Alain Musset pose la question du rôle de Florence Cassez et relève les amalgames trop simplistes : « S’il est vrai que l’on peut à juste titre critiquer le fonctionnement de la justice et de la police mexicaines, il semble tout aussi nécessaire de s’interroger sur le fond de l’affaire. Je ne sais pas si Florence Cassez a trempé dans les enlèvements qu’on lui reproche, mais elle a été assez maladroite (ou assez aveugle) pour se mettre en relation très étroite avec une bande de mafieux qui vivaient de cette sale industrie sans parler des activités annexes (trafic de drogue, vols, viols, extorsions). Dans un pays où les frontières sociales sont très marquées et où la violence fait partie de la culture, il faut être bien naïve pour ne pas se rendre compte qu’on fréquente des gangsters. La naïveté n’est pas un crime, mais elle n’est pas non plus une excuse. Il ne faut donc pas tout confondre. Le Mexique n’est pas la Colombie. La justice mexicaine n’est pas le bureau politique des FARC. Et Florence Cassez n’est pas Ingrid Betancourt.» L’article complet, via ce lien.
Il est légitime que la famille et les proches de la jeune femme la soutiennent et espèrent son rapatriement. On comprend leurs sentiments, leur combat, chacun d’entre nous agirait certainement ainsi. Lourde condamnation si Florence Cassez n’est que complice, injuste si elle n’a pas été concernée. On est moins convaincu quand "l’État français – président de la République en tête" présente Florence Cassez comme une otage du gouvernement mexicain. Qu’elle soit Française ne suffit pas à garantir pas son innocence.

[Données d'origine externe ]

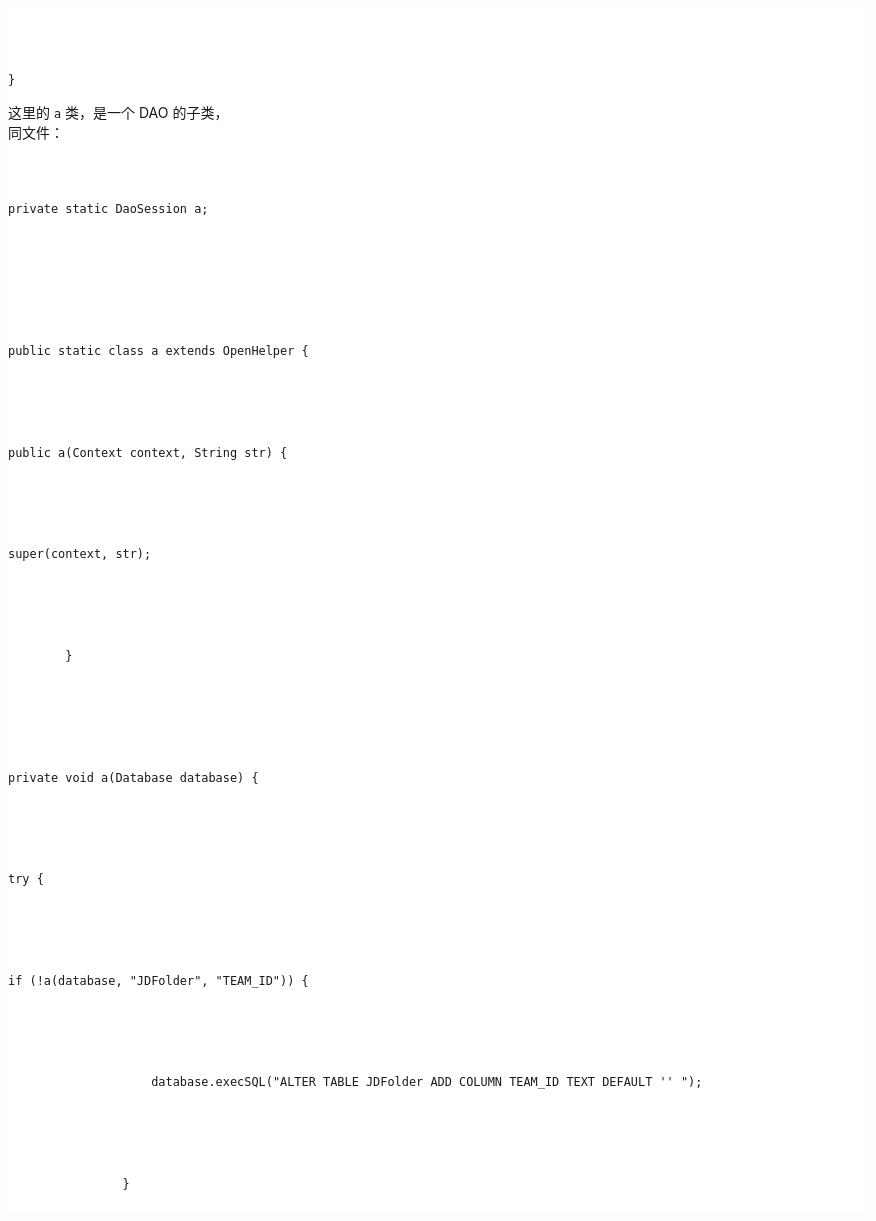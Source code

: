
 ```

	

}

```

这里的 `a` 类，是一个 DAO 的子类，  
同文件：

```
	

private static DaoSession a;


	
	
	

public static class a extends OpenHelper {


	

public a(Context context, String str) {


	

super(context, str);


	

        }


	
	

private void a(Database database) {


	

try {


	

if (!a(database, "JDFolder", "TEAM_ID")) {


	

                    database.execSQL("ALTER TABLE JDFolder ADD COLUMN TEAM_ID TEXT DEFAULT '' ");


	

                }


```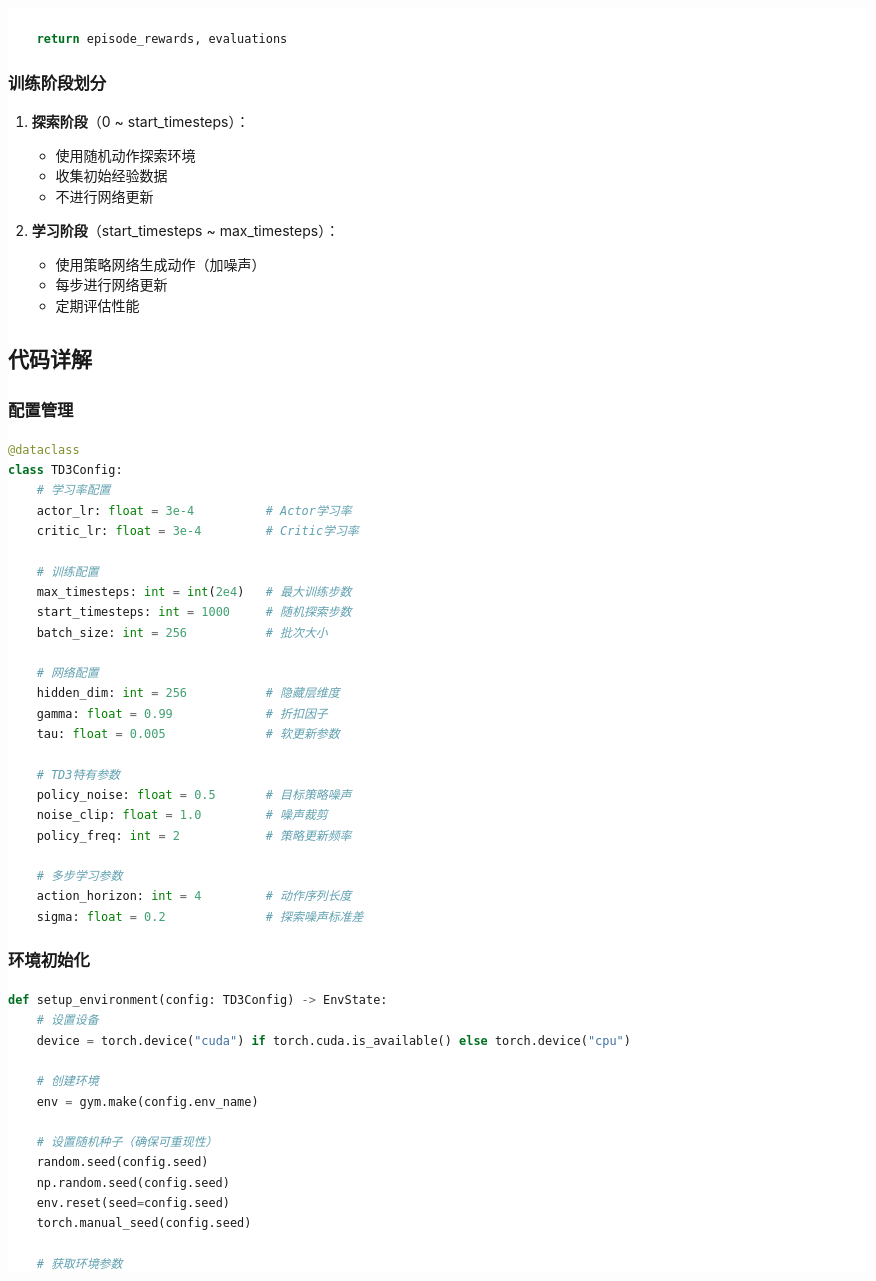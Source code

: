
 ```python
    
    return episode_rewards, evaluations
```

### 训练阶段划分

1. **探索阶段**（0 ~ start_timesteps）：
   - 使用随机动作探索环境
   - 收集初始经验数据
   - 不进行网络更新

2. **学习阶段**（start_timesteps ~ max_timesteps）：
   - 使用策略网络生成动作（加噪声）
   - 每步进行网络更新
   - 定期评估性能

## 代码详解

### 配置管理

```python
@dataclass
class TD3Config:
    # 学习率配置
    actor_lr: float = 3e-4          # Actor学习率
    critic_lr: float = 3e-4         # Critic学习率
    
    # 训练配置
    max_timesteps: int = int(2e4)   # 最大训练步数
    start_timesteps: int = 1000     # 随机探索步数
    batch_size: int = 256           # 批次大小
    
    # 网络配置
    hidden_dim: int = 256           # 隐藏层维度
    gamma: float = 0.99             # 折扣因子
    tau: float = 0.005              # 软更新参数
    
    # TD3特有参数
    policy_noise: float = 0.5       # 目标策略噪声
    noise_clip: float = 1.0         # 噪声裁剪
    policy_freq: int = 2            # 策略更新频率
    
    # 多步学习参数
    action_horizon: int = 4         # 动作序列长度
    sigma: float = 0.2              # 探索噪声标准差
```

### 环境初始化

```python
def setup_environment(config: TD3Config) -> EnvState:
    # 设置设备
    device = torch.device("cuda") if torch.cuda.is_available() else torch.device("cpu")
    
    # 创建环境
    env = gym.make(config.env_name)
    
    # 设置随机种子（确保可重现性）
    random.seed(config.seed)
    np.random.seed(config.seed)
    env.reset(seed=config.seed)
    torch.manual_seed(config.seed)
    
    # 获取环境参数
```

Nous n’avons pas à refaire le procès de Florence Cassez, jugée sur ce qui précède. Le seul point désagréable, c’est la "reconstitution" filmée le lendemain de l’arrestation du couple. En France aussi, on a convoqué les caméras de télévisions pour des opérations de police à grand spectacle. Voilà les quelques éléments de réflexion qui font que je ne lirai pas “À l’ombre de ma vie” de Florence Cassez. Ce n’est pas une question d’opinion sur son innocence ou sa culpabilité, juste que le contexte criminel est trop complexe pour se contenter de sa version des faits.